There are so MANY great books publishing these summer months! In addition, to the traditional amount of new releases, many books that were scheduled to publish in the spring got moved to the summer. So there’s even more options to choose from. 

I noticed there’s quite a bit of thrillers publishing in June! Thrillers can be a hit or miss genre but I do think many of the ones published during the summer months definitely stand out from others. Also, two of these books I selected for this list publish at the end of June but I wanted to make sure and put it on your radar for future book club meetings!

If you need more recommendations, check out my summer book club list as well as my huge book club picks list for the year (up until June that is). I’m working on getting a part two mega book club list together for books published for the rest of the year. So you won’t have a shortage of book lists to choose from!

Let’s get into the best book club picks for June 2020. 

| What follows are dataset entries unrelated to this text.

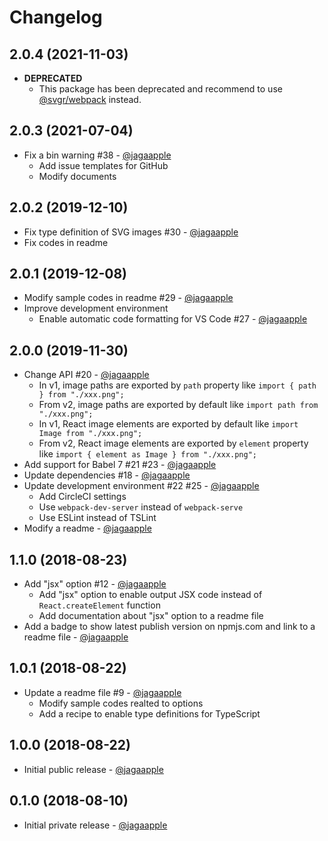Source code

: # Changelog
## 2.0.4 (2021-11-03)
- **DEPRECATED**
  - This package has been deprecated and recommend to use [@svgr/webpack](https://react-svgr.com/docs/webpack/) instead.

## 2.0.3 (2021-07-04)
- Fix a bin warning #38 - [@jagaapple](https://github.com/jagaapple)
  - Add issue templates for GitHub
  - Modify documents

## 2.0.2 (2019-12-10)
- Fix type definition of SVG images #30 - [@jagaapple](https://github.com/jagaapple)
- Fix codes in readme

## 2.0.1 (2019-12-08)
- Modify sample codes in readme #29 - [@jagaapple](https://github.com/jagaapple)
- Improve development environment
  - Enable automatic code formatting for VS Code #27 - [@jagaapple](https://github.com/jagaapple)

## 2.0.0 (2019-11-30)
- Change API #20 - [@jagaapple](https://github.com/jagaapple)
  - In v1, image paths are exported by `path` property like `import { path } from "./xxx.png";`
  - From v2, image paths are exported by default like `import path from "./xxx.png";`
  - In v1, React image elements are exported by default like `import Image from "./xxx.png";`
  - From v2, React image elements are exported by `element` property like `import { element as Image } from "./xxx.png";`
- Add support for Babel 7 #21 #23 - [@jagaapple](https://github.com/jagaapple)
- Update dependencies #18 - [@jagaapple](https://github.com/jagaapple)
- Update development environment #22 #25 - [@jagaapple](https://github.com/jagaapple)
  - Add CircleCI settings
  - Use `webpack-dev-server` instead of `webpack-serve`
  - Use ESLint instead of TSLint
- Modify a readme - [@jagaapple](https://github.com/jagaapple)

## 1.1.0 (2018-08-23)
- Add "jsx" option #12 - [@jagaapple](https://github.com/jagaapple)
  - Add "jsx" option to enable output JSX code instead of `React.createElement` function
  - Add documentation about "jsx" option to a readme file
- Add a badge to show latest publish version on npmjs.com and link to a readme file - [@jagaapple](https://github.com/jagaapple)

## 1.0.1 (2018-08-22)
- Update a readme file #9 - [@jagaapple](https://github.com/jagaapple)
  - Modify sample codes realted to options
  - Add a recipe to enable type definitions for TypeScript

## 1.0.0 (2018-08-22)
- Initial public release - [@jagaapple](https://github.com/jagaapple)

## 0.1.0 (2018-08-10)
- Initial private release - [@jagaapple](https://github.com/jagaapple)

The Guest List by Lucy Foley 

Last year’s The Hunting Party by Lucy Foley was such an unexpected surprise! I was so into that murder mystery and read it in one sitting. So I’m thrilled she’s back with another story this year in The Guest List. BTW, this was an April Book of the Month pick as it was originally scheduled to publish that month. Here’s the synopsis: 

The bride – The plus one – The best man – The wedding planner  – The bridesmaid – The body

On an island off the coast of Ireland, guests gather to celebrate two people joining their lives together as one. The groom: handsome and charming, a rising television star. The bride: smart and ambitious, a magazine publisher. It’s a wedding for a magazine, or for a celebrity: the designer dress, the remote location, the luxe party favors, the boutique whiskey. The cell phone service may be spotty and the waves may be rough, but every detail has been expertly planned and will be expertly executed.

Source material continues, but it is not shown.